Les méthodes employées dans le dzogchen pour actualiser le corps d’arc-en-ciel se trouvent dans les séries du longdé et du mengagdé (upadesha), à travers des visions qui s’élèvent en contemplation. Quand le pratiquant entre dans le troisième niveau de ces visions, son corps passe dans la dimension de la lumière au moment de la mort. Généralement, cela prend environ sept jours ou quelquefois plus longtemps, et si le processus est interrompu le corps rapetisse jusqu’à de très petites dimensions. Une fois que le corps s’est complètement dissout dans l’essence de ses éléments, il ne reste plus que les cheveux et les ongles, qui sont considérés comme des impuretés, les éléments grossiers du corps physique. Toute personne qui actualise cet état se trouve au-delà de la mort et peut se manifester pour le bien d’autrui à travers le corps d’arc-en-ciel.

Un pratiquant qui actualise le quatrième niveau des visions n’a pas besoin d’attendre sa mort physique pour entrer dans l’essence des éléments ; il peut accomplir cela sans aucun des signes d’une mort normale. Cela est appelé « le grand transfert ». Il est dit que Padmasambhava et Vimalamitra ont tous deux manifesté ce niveau de réalisation, comme l’a fait Tapihritsa, le maître bönpo. On dit que Vimalamitra est allé à la montagne sacrée aux cinq cimes, Wu-t’ai Shan, en Chine, et selon Tulku Thondup :

 

« Si vos yeux spirituels sont clairs, vous pouvez le voir en personne aux Cinq Cimes. Il est souvent arrivé que l’on voie Vimalamitra et qu’on reçoive des enseignements de lui aux Cinq Cimes.

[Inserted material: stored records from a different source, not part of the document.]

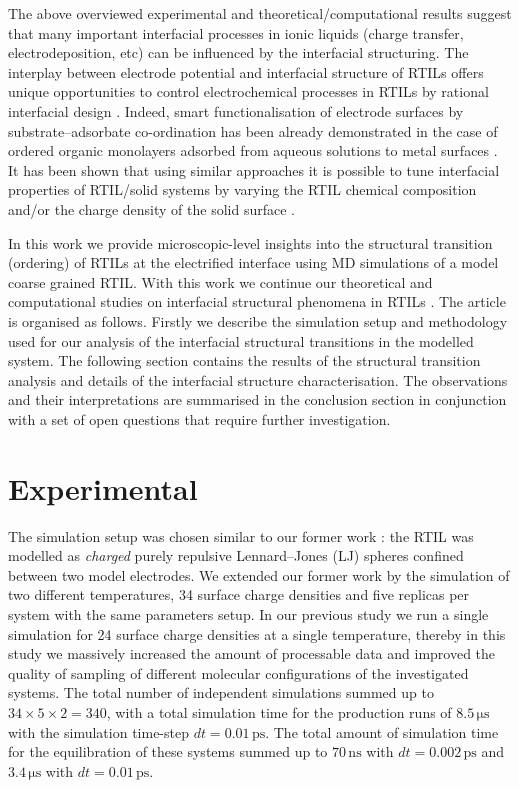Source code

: \documentclass[final,5p,times,twocolumn]{elsarticle}
\begin{document}
The above overviewed experimental and theoretical/computational results suggest that many important interfacial processes in ionic liquids (charge transfer, electrodeposition, etc) can be influenced by the interfacial structuring. The interplay between electrode potential and interfacial structure of RTILs offers unique opportunities to control electrochemical processes in RTILs by rational interfacial design \cite{Endres2010}. Indeed, smart functionalisation of electrode surfaces by substrate--adsorbate co-ordination has been already demonstrated in the case of ordered organic monolayers adsorbed from aqueous solutions to metal surfaces \cite{Dretschkow2003}. It has been shown that using similar approaches it is possible to tune interfacial properties of RTIL/solid systems by varying the RTIL chemical composition and/or the charge density of the solid surface \cite{Opallo2011,Walcarius2013}.

In this work we provide microscopic-level insights into the structural transition (ordering) of RTILs at the electrified interface using MD simulations of a model coarse grained RTIL. With this work we continue our theoretical and computational studies on interfacial structural phenomena in RTILs \cite{Fedorov2008,Fedorov2008a,Fedorov2010,Georgi2010,Fedorov2012,Lynden-Bell2012}. The article is organised as follows. Firstly we describe the simulation setup and methodology used for our analysis of the interfacial structural transitions in the modelled system. The following section contains the results of the structural transition analysis and details of the interfacial structure characterisation. The observations and their interpretations are summarised in the conclusion section in conjunction with a set of open questions that require further investigation.

\section{Experimental}

The simulation setup was chosen similar to our former work \cite{Fedorov2008a}: the RTIL was modelled as \emph{charged} purely repulsive Lennard--Jones (LJ) spheres confined between two model electrodes. We extended our former work \cite{Fedorov2008a} by the simulation of two different temperatures, 34 surface charge densities  and five replicas per system with the same parameters setup. In our previous study we run a single simulation for 24 surface charge densities at a single temperature, thereby in this study we massively increased the amount of processable data and improved the quality of sampling of different molecular configurations of the investigated systems. The total number of independent simulations summed up to $34 \times 5 \times 2=340$, with a total simulation time for the production runs of $8.5\,\mathrm{\mu s}$ with the simulation time-step $dt = 0.01\,\mathrm{ps}$. The total amount of simulation time for the equilibration of these systems summed up to $70\,\mathrm{ns}$ with $dt = 0.002\,\mathrm{ps}$ and $3.4\,\mathrm{\mu s}$ with $dt = 0.01\,\mathrm{ps}$.
\end{document}
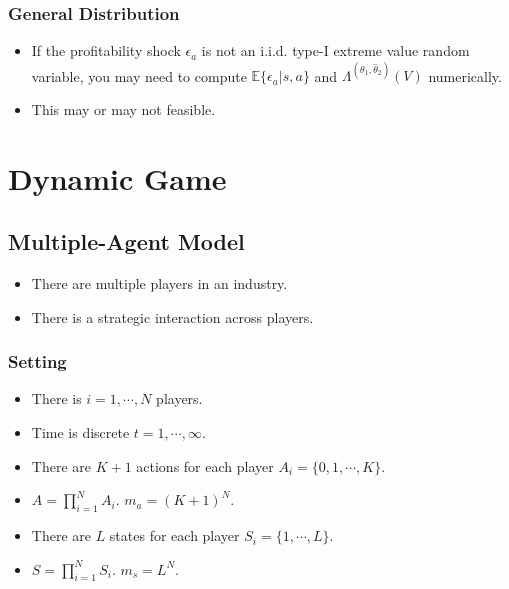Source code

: \documentclass[]{book}
\providecommand{\tightlist}{%
  \setlength{\itemsep}{0pt}\setlength{\parskip}{0pt}}
\begin{document}
\subsection{General Distribution}\label{general-distribution}

\begin{itemize}
\tightlist
\item
  If the profitability shock \(\epsilon_a\) is not an i.i.d. type-I
  extreme value random variable, you may need to compute
  \(\mathbb{E}\{\epsilon_a|s, a\}\) and
  \(\Lambda^{(\theta_1, \hat{\theta}_2)}(V)\) numerically.
\item
  This may or may not feasible.
\end{itemize}

\chapter{Dynamic Game}\label{dynamicgame}

\section{Multiple-Agent Model}\label{multiple-agent-model}

\begin{itemize}
\tightlist
\item
  There are multiple players in an industry.
\item
  There is a strategic interaction across players.
\end{itemize}

\subsection{Setting}\label{setting-1}

\begin{itemize}
\tightlist
\item
  There is \(i = 1, \cdots, N\) players.
\item
  Time is discrete \(t = 1, \cdots, \infty\).
\item
  There are \(K + 1\) actions for each player
  \(A_i = \{0, 1, \cdots, K\}\).
\item
  \(A = \prod_{i = 1}^N A_i\). \(m_a = (K + 1)^N\).
\item
  There are \(L\) states for each player \(S_i = \{1, \cdots, L\}\).
\item
  \(S = \prod_{i = 1}^N S_i\). \(m_s = L^N\).
\end{itemize}
\end{document}
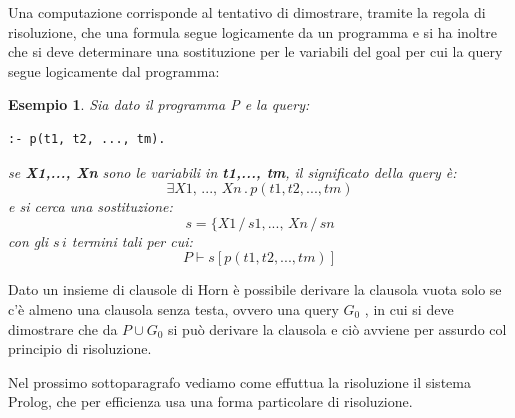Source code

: \documentclass[a4paper]{report}
\newtheorem{esempio}{Esempio}
\begin{document}
Una computazione corrisponde al tentativo di dimostrare, tramite la regola di risoluzione, che una formula segue logicamente da un programma
e si ha inoltre che si deve determinare una sostituzione per le variabili del goal per cui la query segue  logicamente dal programma:
\begin{esempio}
Sia dato il programma P e la query:
\begin{verbatim}
:- p(t1, t2, ..., tm).
\end{verbatim}
se \textbf{X1,..., Xn} sono le variabili in \textbf{t1,..., tm}, il significato della query è:
$$\exists X1,\,..., \,Xn\, . \,p(t1, t2, ..., tm)$$
e si cerca una sostituzione:
$$s=\{X1\,/\,s1,...,\, Xn\,/\,sn$$
con gli $s\,i$ termini tali per cui:
$$P\vdash s[p(t1, t2, ..., tm)]$$
\end{esempio}
Dato un insieme di clausole di Horn è possibile derivare la clausola vuota solo se c'è almeno una clausola senza testa, ovvero una query $G_0$
, in cui si deve dimostrare che da $P \cup G_0$ si può derivare la clausola e ciò avviene per assurdo col principio di risoluzione.

Nel prossimo sottoparagrafo vediamo come effuttua la risoluzione il sistema Prolog, che per efficienza usa una forma particolare di risoluzione.
\end{document}
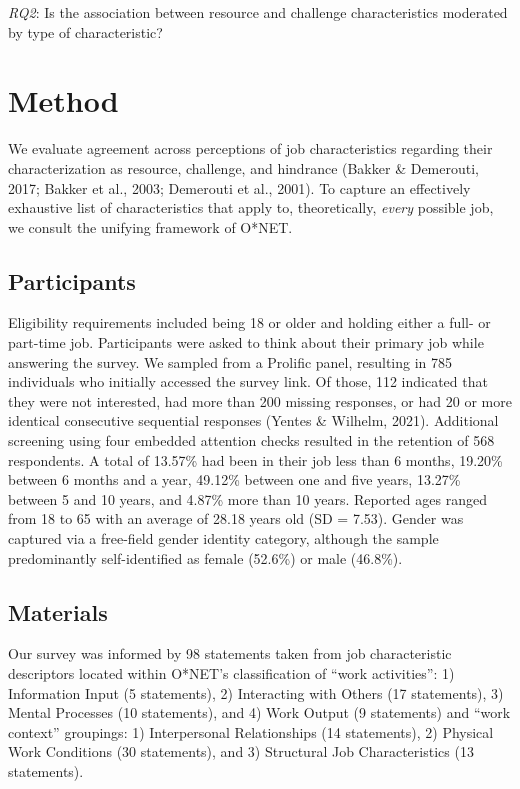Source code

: \documentclass[
  jou]{apa6}
\begin{document}
\emph{RQ2}: Is the association between resource and challenge characteristics moderated by type of characteristic?

\hypertarget{method}{%
\section{Method}\label{method}}

We evaluate agreement across perceptions of job characteristics regarding their characterization as resource, challenge, and hindrance (Bakker \& Demerouti, 2017; Bakker et al., 2003; Demerouti et al., 2001). To capture an effectively exhaustive list of characteristics that apply to, theoretically, \emph{every} possible job, we consult the unifying framework of O*NET.

\hypertarget{participants}{%
\subsection{Participants}\label{participants}}

Eligibility requirements included being 18 or older and holding either a full- or part-time job. Participants were asked to think about their primary job while answering the survey. We sampled from a Prolific panel, resulting in 785 individuals who initially accessed the survey link. Of those, 112 indicated that they were not interested, had more than 200 missing responses, or had 20 or more identical consecutive sequential responses (Yentes \& Wilhelm, 2021). Additional screening using four embedded attention checks resulted in the retention of 568 respondents. A total of 13.57\% had been in their job less than 6 months, 19.20\% between 6 months and a year, 49.12\% between one and five years, 13.27\% between 5 and 10 years, and 4.87\% more than 10 years. Reported ages ranged from 18 to 65 with an average of 28.18 years old (SD = 7.53). Gender was captured via a free-field gender identity category, although the sample predominantly self-identified as female (52.6\%) or male (46.8\%).

\hypertarget{materials}{%
\subsection{Materials}\label{materials}}

Our survey was informed by 98 statements taken from job characteristic descriptors located within O*NET's classification of ``work activities'': 1) Information Input (5 statements), 2) Interacting with Others (17 statements), 3) Mental Processes (10 statements), and 4) Work Output (9 statements) and ``work context'' groupings: 1) Interpersonal Relationships (14 statements), 2) Physical Work Conditions (30 statements), and 3) Structural Job Characteristics (13 statements).
\end{document}
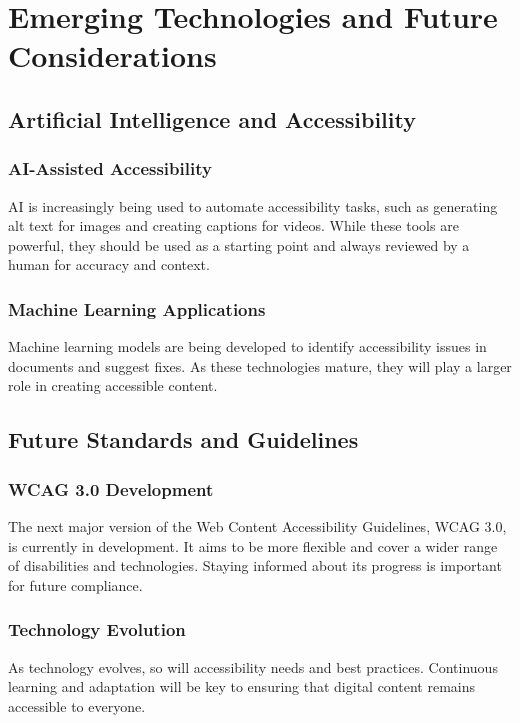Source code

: \section{Emerging Technologies and Future Considerations}\label{ch15:sec:emerging-tech}

\subsection{Artificial Intelligence and Accessibility}\label{ch15:ssec:ai-a11y}

\subsubsection{AI-Assisted Accessibility}\label{ch15:sssec:ai-assisted-a11y}
AI is increasingly being used to automate accessibility tasks, such as generating alt text for images and creating captions for videos. While these tools are powerful, they should be used as a starting point and always reviewed by a human for accuracy and context.

\subsubsection{Machine Learning Applications}\label{ch15:sssec:ml-apps}
Machine learning models are being developed to identify accessibility issues in documents and suggest fixes. As these technologies mature, they will play a larger role in creating accessible content.

\subsection{Future Standards and Guidelines}\label{ch15:ssec:future-standards}

\subsubsection{WCAG 3.0 Development}\label{ch15:sssec:wcag3}
The next major version of the Web Content Accessibility Guidelines, WCAG 3.0, is currently in development. It aims to be more flexible and cover a wider range of disabilities and technologies. Staying informed about its progress is important for future compliance.

\subsubsection{Technology Evolution}\label{ch15:sssec:tech-evolution}
As technology evolves, so will accessibility needs and best practices. Continuous learning and adaptation will be key to ensuring that digital content remains accessible to everyone.

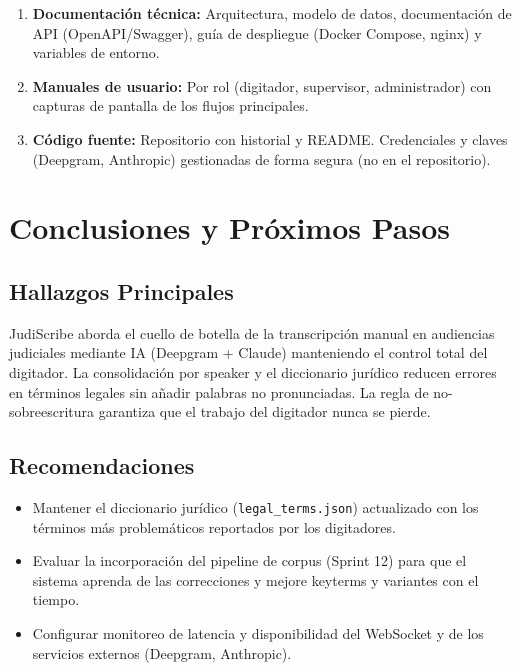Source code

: \documentclass[12pt,a4paper]{report}
\begin{document}
\begin{enumerate}
    \item \textbf{Documentación técnica:} Arquitectura, modelo de datos, documentación de API (OpenAPI/Swagger), guía de despliegue (Docker Compose, nginx) y variables de entorno.
    \item \textbf{Manuales de usuario:} Por rol (digitador, supervisor, administrador) con capturas de pantalla de los flujos principales.
    \item \textbf{Código fuente:} Repositorio con historial y README. Credenciales y claves (Deepgram, Anthropic) gestionadas de forma segura (no en el repositorio).
\end{enumerate}

\chapter{Conclusiones y Próximos Pasos}

\section{Hallazgos Principales}

JudiScribe aborda el cuello de botella de la transcripción manual en audiencias judiciales mediante IA (Deepgram + Claude) manteniendo el control total del digitador. La consolidación por speaker y el diccionario jurídico reducen errores en términos legales sin añadir palabras no pronunciadas. La regla de no-sobreescritura garantiza que el trabajo del digitador nunca se pierde.

\section{Recomendaciones}

\begin{itemize}
    \item Mantener el diccionario jurídico (\texttt{legal\_terms.json}) actualizado con los términos más problemáticos reportados por los digitadores.
    \item Evaluar la incorporación del pipeline de corpus (Sprint 12) para que el sistema aprenda de las correcciones y mejore keyterms y variantes con el tiempo.
    \item Configurar monitoreo de latencia y disponibilidad del WebSocket y de los servicios externos (Deepgram, Anthropic).
\end{itemize}
\end{document}
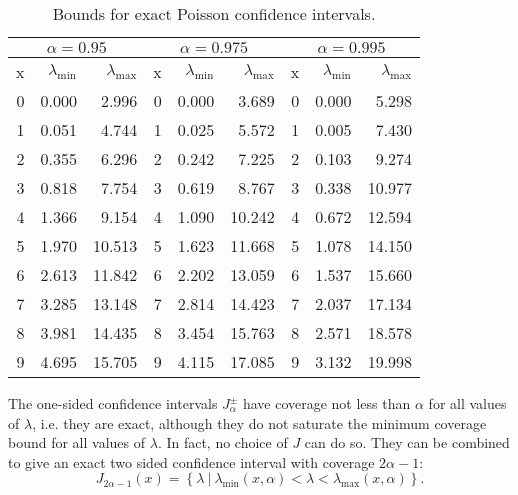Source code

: \documentclass[11pt]{article}
\begin{document}
\begin{table}
\begin{center}
\begin{tabular}{|rrr|rrr|rrr|}
\hline
    \multicolumn{3}{|c|}{$\alpha = 0.95$} &
    \multicolumn{3}{|c|}{$\alpha = 0.975$} &
    \multicolumn{3}{|c|}{$\alpha = 0.995$}\\
\hline
    x &     $\lambda_{\mathrm{min}}$ &   $\lambda_{\mathrm{max}}$ &
    x &     $\lambda_{\mathrm{min}}$ &   $\lambda_{\mathrm{max}}$ &
    x &     $\lambda_{\mathrm{min}}$ &   $\lambda_{\mathrm{max}}$ \\
\hline
\hline
 0 & 0.000 &  2.996 & 0 & 0.000 &  3.689 & 0 & 0.000 &  5.298 \\
 1 & 0.051 &  4.744 & 1 & 0.025 &  5.572 & 1 & 0.005 &  7.430 \\
 2 & 0.355 &  6.296 & 2 & 0.242 &  7.225 & 2 & 0.103 &  9.274 \\
 3 & 0.818 &  7.754 & 3 & 0.619 &  8.767 & 3 & 0.338 & 10.977 \\
 4 & 1.366 &  9.154 & 4 & 1.090 & 10.242 & 4 & 0.672 & 12.594 \\
 5 & 1.970 & 10.513 & 5 & 1.623 & 11.668 & 5 & 1.078 & 14.150 \\
 6 & 2.613 & 11.842 & 6 & 2.202 & 13.059 & 6 & 1.537 & 15.660 \\
 7 & 3.285 & 13.148 & 7 & 2.814 & 14.423 & 7 & 2.037 & 17.134 \\
 8 & 3.981 & 14.435 & 8 & 3.454 & 15.763 & 8 & 2.571 & 18.578 \\
 9 & 4.695 & 15.705 & 9 & 4.115 & 17.085 & 9 & 3.132 & 19.998 \\
\hline
\end{tabular}
\end{center} 
\caption {\label{tab:poisson_bounds} Bounds for exact Poisson confidence
intervals.}
\end{table}

The one-sided confidence intervals $J^{\pm}_\alpha$ have coverage not less than
$\alpha$ for all values of $\lambda$, i.e. they are exact, although they do not
saturate the minimum coverage bound for all values of $\lambda$. In fact, no
choice of $J$ can do so. They can be combined to give an exact two sided
confidence interval with coverage $2\alpha - 1$:
\begin{equation}
    J_{2 \alpha - 1}(x) = \left\{
    \lambda\ |\ \lambda_{\mathrm{min}}(x, \alpha) < \lambda 
    <  \lambda_{\mathrm{max}}(x, \alpha) \right\}.
\end{equation}
\end{document}
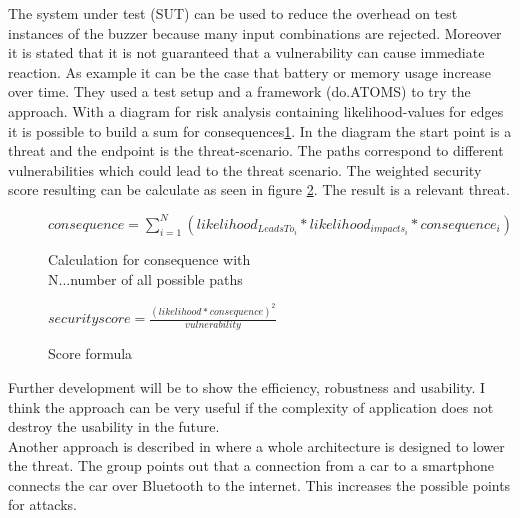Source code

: \documentclass[12pt,a4paper]{article}
\begin{document}
The system under test (SUT) can be used to reduce the overhead on test instances of the buzzer because many input combinations are rejected. Moreover it is stated that it is not guaranteed that a vulnerability can cause immediate reaction. As example it can be the case that battery or memory usage increase over time. They used a test setup and a framework (do.ATOMS) to try the approach. With a diagram for risk analysis containing likelihood-values for edges it is possible to build a sum for consequences\ref{consequences_formula}. In the diagram the start point is a threat and the endpoint is the threat-scenario. The paths correspond to different vulnerabilities which could lead to the threat scenario. 
The weighted security score resulting can be calculate as seen in figure \ref{security_formula}. The result is a relevant threat.

\begin{figure}[h]
\begin{center}
\begin{math}
consequence = \sum_{i=1}^{N} (likelihood_{LeadsTo_i} * likelihood_{impacts_i} * consequence_i)
\end{math}
\caption{Calculation for consequence with\\ N...number of all possible paths \cite{DBLP:conf/automotiveSS/JakobKSGMSF12} }
\label{consequences_formula}
\end{center}
\end{figure}

\begin{figure}[h]
\begin{center}
\begin{math}
	security score = \frac{(likelihood * consequence)^2}{vulnerability}
\end{math}
\caption{Score formula \cite{DBLP:conf/automotiveSS/JakobKSGMSF12}}
\label{security_formula}
\end{center}
\end{figure}
Further development will be to show the efficiency, robustness and usability.
I think the approach can be very useful if the complexity of application does not destroy the usability in the future.\\

Another approach is described in \cite{DBLP:journals/esl/DardanelliMTZSKH13} where a whole architecture is designed to lower the threat. The group points out that a connection from a car to a smartphone connects the car over Bluetooth to the internet. This increases the possible points for attacks.\\
\end{document}
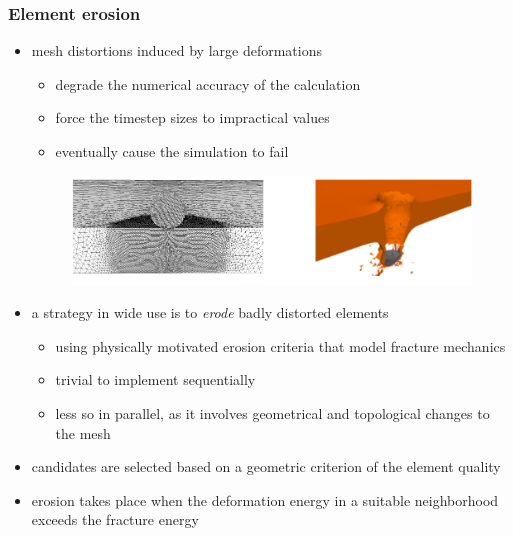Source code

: \begin{frame}[fragile]
%
  \frametitle{Element erosion}
%
  \begin{itemize}
%
  \item mesh distortions induced by large deformations
    \begin{itemize}
    \item degrade the numerical accuracy of the calculation
    \item force the timestep sizes to impractical values
    \item eventually cause the simulation to fail
    \end{itemize}
    \begin{figure}
      \includegraphics[scale=0.5]{figures/mesh-penetration.pdf}
    \end{figure}
%
  \item a strategy in wide use is to {\em erode} badly distorted elements
    \begin{itemize}
    \item using physically motivated erosion criteria that model fracture mechanics
    \item trivial to implement sequentially
    \item less so in parallel, as it involves geometrical and topological changes to the mesh
    \end{itemize}
%
  \item candidates are selected based on a geometric criterion of the element quality
  \item erosion takes place when the deformation energy in a suitable neighborhood exceeds the
    fracture energy
%
  \end{itemize}
%
\end{frame}

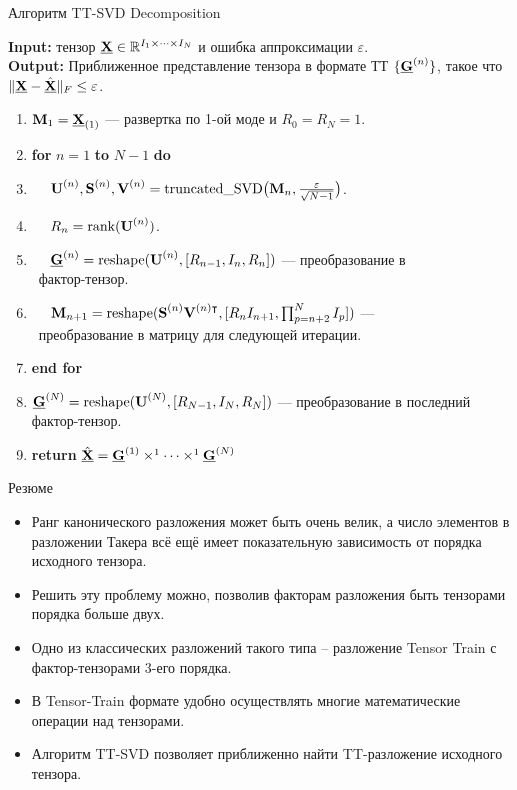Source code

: \begin{frame}{Алгоритм TT-SVD Decomposition}

\textbf{Input:} тензор $\underline{\textbf{X}} \in \mathbb{R}^{I_1 \times \dots \times I_N}$ и ошибка аппроксимации $\varepsilon$.  \\
\textbf{Output:} Приближенное представление тензора в формате ТТ $\{ \underline{\textbf{G}}^{(n)} \}$, такое что $\lVert \underline{\textbf{X}} - \hat{\underline{\textbf{X}}} \rVert_F \leq \varepsilon$.

\begin{enumerate}
    \item $\textbf{M}_1 = \underline{\textbf{X}}_{(1)}$ --- развертка по 1-ой моде и $R_0 = R_N = 1$.
    \item \textbf{for} $n=1$ \textbf{to} $N-1$ \textbf{do}
    \item $\quad$ $\textbf{U}^{(n)}, \textbf{S}^{(n)}, \textbf{V}^{(n)} = \text{truncated\_SVD} \big(\textbf{M}_{n}, \frac{\varepsilon}{\sqrt{N-1}}\big)$.
    \item $\quad$ $R_n = \text{rank}(\textbf{U}^{(n)})$.
    \item $\quad$ $\underline{\textbf{G}}^{(n)} = \text{reshape}(\textbf{U}^{(n)}, [ R_{n-1}, I_n, R_n])$ --- преобразование в \\ \quad \ фактор-тензор.
    \item $\quad$ $\textbf{M}_{n+1} = \text{reshape}(\textbf{S}^{(n)}\textbf{V}^{(n)\intercal}, [ R_n I_{n+1}, \prod_{p=n+2}^{N} I_p])$ --- \\ \quad \ преобразование в матрицу для следующей итерации.
    
    \item \textbf{end for}
    \item $\underline{\textbf{G}}^{(N)} = \text{reshape}(\textbf{U}^{(N)}, [ R_{N-1}, I_N, R_N])$ --- преобразование в последний фактор-тензор.
    \item \textbf{return} $ \hat{\underline{\textbf{X}}} = \underline{\textbf{G}}^{(1)} \times^1 \dots \times^1 \underline{\textbf{G}}^{(N)}$
\end{enumerate}

\end{frame}

\begin{frame}{Резюме}
\begin{itemize}
    \item Ранг канонического разложения может быть очень велик, а число элементов в разложении Такера всё ещё имеет показательную зависимость от порядка исходного тензора.
    \item Решить эту проблему можно, позволив факторам разложения быть тензорами порядка больше двух.
    \item Одно из классических разложений такого типа -- разложение Tensor Train с фактор-тензорами 3-его порядка.
    \item В Tensor-Train формате удобно осуществлять многие математические операции над тензорами.
    \item Алгоритм TT-SVD позволяет приближенно найти TT-разложение исходного тензора.
\end{itemize}
\end{frame}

J’ai entendu de nombreuses histoires de mon maître Kyala Khenpo Rinpoché quand j’étais jeune (...) [mais à moins] d’être une personne accomplie, le mieux que l’on puisse voir de Vimalamitra est un oiseau, une lumière arc-en-ciel ou une personne ordinaire, etc. [193] »

 

Comme Vimalamitra, Padmasambhava apparaît également aux pratiquants qui manifestent pour lui une grande dévotion, pas seulement dans des endroits qui lui sont sacrés (comme Tso Pema, Rewaltsar au nord de l’Inde), mais aussi dans des endroits en apparence improbables, comme Paris ! Il n’est malheureusement pas toujours reconnu. Dudjom Rinpoché racontait une histoire d’un moment où il avait ardemment prié Padmasambhava pour une importante bénédiction, afin qu’il l’aide à composer une prière. Le lendemain matin, en rêve, il était assis dans un vaste édifice, comme un temple, quand apparut un musicien « vêtu de blanc et avec de longs cheveux souples et bouclé [194] ». Jouant des cymbales et dansant en spirale dans le sens des aiguilles d’une montre, le musicien passa la porte et s’approcha de plus en plus de Dudjom Rinpoché, en chantant : « Si tu veux établir le Dharma, plante-le dans le cœur. Dans les profondeurs du cœur se trouve la bouddhéité… [195] » Le son des cymbales se faisait plus fort à chaque vers de la chanson, jusqu’à ce qu’il soit si fort que Dudjom Rinpoché finisse par se réveiller. Il se souvenait de toutes les paroles et, avec grand regret, réalisa que le musicien était Gourou Rinpoché lui-même et qu’il ne l’avait pas reconnu. Avec une grande dévotion, il composa alors une prière à son gourou.